(MATERIALS PROVIDED)
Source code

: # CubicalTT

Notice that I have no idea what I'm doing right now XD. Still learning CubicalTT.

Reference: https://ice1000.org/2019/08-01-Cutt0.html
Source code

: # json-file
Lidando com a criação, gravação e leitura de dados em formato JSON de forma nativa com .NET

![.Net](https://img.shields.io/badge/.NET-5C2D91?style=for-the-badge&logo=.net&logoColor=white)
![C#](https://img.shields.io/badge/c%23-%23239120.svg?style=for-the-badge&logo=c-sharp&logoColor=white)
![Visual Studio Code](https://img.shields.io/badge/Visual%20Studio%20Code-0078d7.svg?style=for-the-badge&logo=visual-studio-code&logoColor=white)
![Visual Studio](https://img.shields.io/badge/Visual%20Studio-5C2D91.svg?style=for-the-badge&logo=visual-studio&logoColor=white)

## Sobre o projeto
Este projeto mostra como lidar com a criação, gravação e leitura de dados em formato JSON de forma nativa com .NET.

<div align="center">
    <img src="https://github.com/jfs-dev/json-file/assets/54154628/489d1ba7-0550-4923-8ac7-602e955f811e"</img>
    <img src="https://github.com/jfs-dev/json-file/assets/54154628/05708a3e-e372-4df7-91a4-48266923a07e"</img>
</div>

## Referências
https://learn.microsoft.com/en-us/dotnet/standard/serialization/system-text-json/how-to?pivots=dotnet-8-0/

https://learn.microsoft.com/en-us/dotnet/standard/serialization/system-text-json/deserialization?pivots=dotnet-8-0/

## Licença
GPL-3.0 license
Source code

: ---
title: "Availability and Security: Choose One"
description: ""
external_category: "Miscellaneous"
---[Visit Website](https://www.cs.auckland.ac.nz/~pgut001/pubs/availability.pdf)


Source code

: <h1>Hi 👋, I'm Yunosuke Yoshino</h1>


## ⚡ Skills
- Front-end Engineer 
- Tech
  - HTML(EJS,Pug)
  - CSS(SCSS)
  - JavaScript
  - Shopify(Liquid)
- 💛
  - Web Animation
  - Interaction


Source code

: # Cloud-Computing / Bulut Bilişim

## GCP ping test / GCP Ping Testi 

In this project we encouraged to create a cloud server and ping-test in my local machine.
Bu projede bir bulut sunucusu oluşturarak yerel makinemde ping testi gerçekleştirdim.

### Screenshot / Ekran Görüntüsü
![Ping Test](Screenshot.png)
(End MATERIALS PROVIDED)
*THE PROBLEM*.
Which of the lines in the material above contain "Visual"? Copy each one out.

*OUTPUT OF THE EXERCISE*.
![Visual Studio Code](https://img.shields.io/badge/Visual%20Studio%20Code-0078d7.svg?style=for-the-badge&logo=visual-studio-code&logoColor=white)
![Visual Studio](https://img.shields.io/badge/Visual%20Studio-5C2D91.svg?style=for-the-badge&logo=visual-studio&logoColor=white)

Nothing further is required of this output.